**What the task requires:**
Every line of the listing belongs in your answer exactly as written; the images do not.

**Records to process:**
= Beginning of Section =

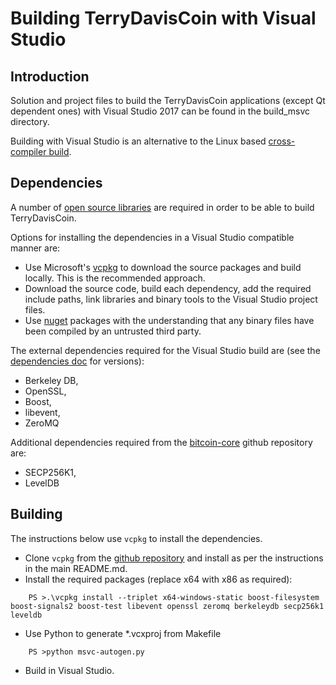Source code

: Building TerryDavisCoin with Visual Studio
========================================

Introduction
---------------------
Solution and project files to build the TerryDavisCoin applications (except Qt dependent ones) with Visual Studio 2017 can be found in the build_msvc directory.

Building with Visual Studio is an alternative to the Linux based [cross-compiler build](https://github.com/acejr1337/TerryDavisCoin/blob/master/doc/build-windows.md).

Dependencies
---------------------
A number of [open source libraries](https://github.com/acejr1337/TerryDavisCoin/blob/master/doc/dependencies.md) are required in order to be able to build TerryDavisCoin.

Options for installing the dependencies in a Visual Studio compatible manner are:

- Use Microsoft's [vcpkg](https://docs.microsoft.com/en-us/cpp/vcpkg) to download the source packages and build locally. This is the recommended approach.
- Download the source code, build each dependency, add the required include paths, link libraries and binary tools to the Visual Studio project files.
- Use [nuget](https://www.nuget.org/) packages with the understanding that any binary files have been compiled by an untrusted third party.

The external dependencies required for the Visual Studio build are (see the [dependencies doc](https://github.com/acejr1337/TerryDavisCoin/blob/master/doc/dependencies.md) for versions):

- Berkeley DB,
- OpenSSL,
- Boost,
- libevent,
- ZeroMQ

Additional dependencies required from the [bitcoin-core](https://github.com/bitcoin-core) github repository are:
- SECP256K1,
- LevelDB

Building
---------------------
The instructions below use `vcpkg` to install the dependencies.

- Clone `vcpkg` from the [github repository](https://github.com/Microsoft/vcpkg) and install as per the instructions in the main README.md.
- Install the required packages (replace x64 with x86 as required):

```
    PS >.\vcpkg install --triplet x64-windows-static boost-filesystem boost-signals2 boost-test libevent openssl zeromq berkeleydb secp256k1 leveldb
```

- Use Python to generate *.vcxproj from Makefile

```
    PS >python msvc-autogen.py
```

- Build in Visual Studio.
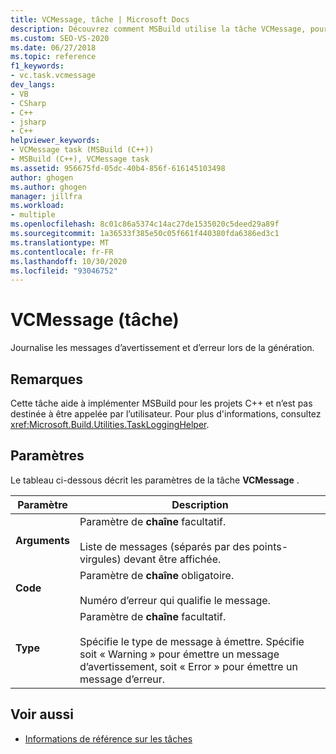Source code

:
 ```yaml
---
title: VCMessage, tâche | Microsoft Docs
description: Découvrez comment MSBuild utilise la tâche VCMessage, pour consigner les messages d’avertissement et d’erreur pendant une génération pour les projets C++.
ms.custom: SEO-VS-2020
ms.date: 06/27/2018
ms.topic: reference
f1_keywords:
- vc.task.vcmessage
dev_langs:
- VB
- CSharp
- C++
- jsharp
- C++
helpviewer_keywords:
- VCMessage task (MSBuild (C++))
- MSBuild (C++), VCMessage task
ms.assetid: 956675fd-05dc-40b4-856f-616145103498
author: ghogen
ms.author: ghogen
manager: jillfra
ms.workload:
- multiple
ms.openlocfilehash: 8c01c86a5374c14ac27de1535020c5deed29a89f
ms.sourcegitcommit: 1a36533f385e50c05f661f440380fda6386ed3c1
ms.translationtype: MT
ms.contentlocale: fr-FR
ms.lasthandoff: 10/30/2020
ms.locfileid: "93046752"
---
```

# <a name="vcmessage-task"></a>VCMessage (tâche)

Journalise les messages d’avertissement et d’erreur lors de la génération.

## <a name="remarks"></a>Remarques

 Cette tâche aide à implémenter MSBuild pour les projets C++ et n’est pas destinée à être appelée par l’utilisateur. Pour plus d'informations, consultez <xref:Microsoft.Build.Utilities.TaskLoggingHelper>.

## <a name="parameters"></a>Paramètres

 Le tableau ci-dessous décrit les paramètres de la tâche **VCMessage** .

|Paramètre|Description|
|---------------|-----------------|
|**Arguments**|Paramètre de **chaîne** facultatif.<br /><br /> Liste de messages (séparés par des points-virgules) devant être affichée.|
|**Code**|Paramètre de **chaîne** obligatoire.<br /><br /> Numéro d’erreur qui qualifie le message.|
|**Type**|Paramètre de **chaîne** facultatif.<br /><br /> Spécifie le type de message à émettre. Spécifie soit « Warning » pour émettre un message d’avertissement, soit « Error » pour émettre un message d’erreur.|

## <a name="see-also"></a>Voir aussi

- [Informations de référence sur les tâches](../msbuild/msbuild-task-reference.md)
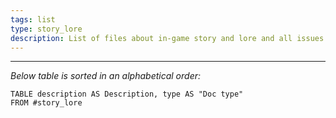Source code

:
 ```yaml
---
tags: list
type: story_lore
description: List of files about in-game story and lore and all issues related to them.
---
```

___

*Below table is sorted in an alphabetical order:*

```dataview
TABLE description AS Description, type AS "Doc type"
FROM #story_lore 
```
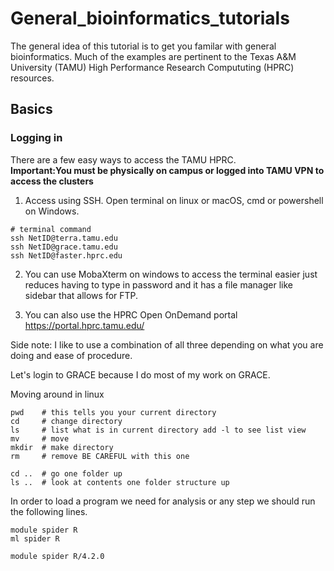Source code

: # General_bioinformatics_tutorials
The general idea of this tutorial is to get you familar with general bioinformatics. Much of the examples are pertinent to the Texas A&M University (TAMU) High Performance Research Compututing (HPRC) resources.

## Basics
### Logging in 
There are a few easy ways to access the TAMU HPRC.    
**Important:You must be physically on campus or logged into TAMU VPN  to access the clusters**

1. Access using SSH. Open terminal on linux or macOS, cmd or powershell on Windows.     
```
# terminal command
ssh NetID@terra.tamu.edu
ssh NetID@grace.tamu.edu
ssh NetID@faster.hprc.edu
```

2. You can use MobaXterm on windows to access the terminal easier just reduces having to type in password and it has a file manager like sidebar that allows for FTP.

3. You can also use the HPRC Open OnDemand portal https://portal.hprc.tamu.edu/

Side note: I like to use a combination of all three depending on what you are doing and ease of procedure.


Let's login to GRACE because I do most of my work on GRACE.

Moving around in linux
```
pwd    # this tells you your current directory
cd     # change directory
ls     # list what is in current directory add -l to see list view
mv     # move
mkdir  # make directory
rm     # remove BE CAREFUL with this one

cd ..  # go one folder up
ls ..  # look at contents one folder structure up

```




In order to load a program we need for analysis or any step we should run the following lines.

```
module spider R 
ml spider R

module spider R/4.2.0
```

= End of Section =

**Exercise response:**
Source code

: Building TerryDavisCoin with Visual Studio
========================================

Introduction
---------------------
Solution and project files to build the TerryDavisCoin applications (except Qt dependent ones) with Visual Studio 2017 can be found in the build_msvc directory.

Building with Visual Studio is an alternative to the Linux based [cross-compiler build](https://github.com/acejr1337/TerryDavisCoin/blob/master/doc/build-windows.md).

Dependencies
---------------------
A number of [open source libraries](https://github.com/acejr1337/TerryDavisCoin/blob/master/doc/dependencies.md) are required in order to be able to build TerryDavisCoin.

Options for installing the dependencies in a Visual Studio compatible manner are:

- Use Microsoft's [vcpkg](https://docs.microsoft.com/en-us/cpp/vcpkg) to download the source packages and build locally. This is the recommended approach.
- Download the source code, build each dependency, add the required include paths, link libraries and binary tools to the Visual Studio project files.
- Use [nuget](https://www.nuget.org/) packages with the understanding that any binary files have been compiled by an untrusted third party.

The external dependencies required for the Visual Studio build are (see the [dependencies doc](https://github.com/acejr1337/TerryDavisCoin/blob/master/doc/dependencies.md) for versions):

- Berkeley DB,
- OpenSSL,
- Boost,
- libevent,
- ZeroMQ

Additional dependencies required from the [bitcoin-core](https://github.com/bitcoin-core) github repository are:
- SECP256K1,
- LevelDB

Building
---------------------
The instructions below use `vcpkg` to install the dependencies.

- Clone `vcpkg` from the [github repository](https://github.com/Microsoft/vcpkg) and install as per the instructions in the main README.md.
- Install the required packages (replace x64 with x86 as required):

```
    PS >.\vcpkg install --triplet x64-windows-static boost-filesystem boost-signals2 boost-test libevent openssl zeromq berkeleydb secp256k1 leveldb
```

- Use Python to generate *.vcxproj from Makefile

```
    PS >python msvc-autogen.py
```

- Build in Visual Studio.
Source code

:
 ```yaml
---
title: VCMessage, tâche | Microsoft Docs
description: Découvrez comment MSBuild utilise la tâche VCMessage, pour consigner les messages d’avertissement et d’erreur pendant une génération pour les projets C++.
ms.custom: SEO-VS-2020
ms.date: 06/27/2018
ms.topic: reference
f1_keywords:
- vc.task.vcmessage
dev_langs:
- VB
- CSharp
- C++
- jsharp
- C++
helpviewer_keywords:
- VCMessage task (MSBuild (C++))
- MSBuild (C++), VCMessage task
ms.assetid: 956675fd-05dc-40b4-856f-616145103498
author: ghogen
ms.author: ghogen
manager: jillfra
ms.workload:
- multiple
ms.openlocfilehash: 8c01c86a5374c14ac27de1535020c5deed29a89f
ms.sourcegitcommit: 1a36533f385e50c05f661f440380fda6386ed3c1
ms.translationtype: MT
ms.contentlocale: fr-FR
ms.lasthandoff: 10/30/2020
ms.locfileid: "93046752"
---
```

# <a name="vcmessage-task"></a>VCMessage (tâche)

Journalise les messages d’avertissement et d’erreur lors de la génération.

## <a name="remarks"></a>Remarques

 Cette tâche aide à implémenter MSBuild pour les projets C++ et n’est pas destinée à être appelée par l’utilisateur. Pour plus d'informations, consultez <xref:Microsoft.Build.Utilities.TaskLoggingHelper>.

## <a name="parameters"></a>Paramètres

 Le tableau ci-dessous décrit les paramètres de la tâche **VCMessage** .

|Paramètre|Description|
|---------------|-----------------|
|**Arguments**|Paramètre de **chaîne** facultatif.<br /><br /> Liste de messages (séparés par des points-virgules) devant être affichée.|
|**Code**|Paramètre de **chaîne** obligatoire.<br /><br /> Numéro d’erreur qui qualifie le message.|
|**Type**|Paramètre de **chaîne** facultatif.<br /><br /> Spécifie le type de message à émettre. Spécifie soit « Warning » pour émettre un message d’avertissement, soit « Error » pour émettre un message d’erreur.|

## <a name="see-also"></a>Voir aussi

- [Informations de référence sur les tâches](../msbuild/msbuild-task-reference.md)
Source code

:
 ```yaml
---
tags: list
type: story_lore
description: List of files about in-game story and lore and all issues related to them.
---
```

___

*Below table is sorted in an alphabetical order:*

```dataview
TABLE description AS Description, type AS "Doc type"
FROM #story_lore 
```
Source code

: # General_bioinformatics_tutorials
The general idea of this tutorial is to get you familar with general bioinformatics. Much of the examples are pertinent to the Texas A&M University (TAMU) High Performance Research Compututing (HPRC) resources.

## Basics
### Logging in 
There are a few easy ways to access the TAMU HPRC.    
**Important:You must be physically on campus or logged into TAMU VPN  to access the clusters**

1. Access using SSH. Open terminal on linux or macOS, cmd or powershell on Windows.     
```
# terminal command
ssh NetID@terra.tamu.edu
ssh NetID@grace.tamu.edu
ssh NetID@faster.hprc.edu
```

2. You can use MobaXterm on windows to access the terminal easier just reduces having to type in password and it has a file manager like sidebar that allows for FTP.

3. You can also use the HPRC Open OnDemand portal https://portal.hprc.tamu.edu/

Side note: I like to use a combination of all three depending on what you are doing and ease of procedure.


Let's login to GRACE because I do most of my work on GRACE.

Moving around in linux
```
pwd    # this tells you your current directory
cd     # change directory
ls     # list what is in current directory add -l to see list view
mv     # move
mkdir  # make directory
rm     # remove BE CAREFUL with this one

cd ..  # go one folder up
ls ..  # look at contents one folder structure up

```




In order to load a program we need for analysis or any step we should run the following lines.

```
module spider R 
ml spider R

module spider R/4.2.0
```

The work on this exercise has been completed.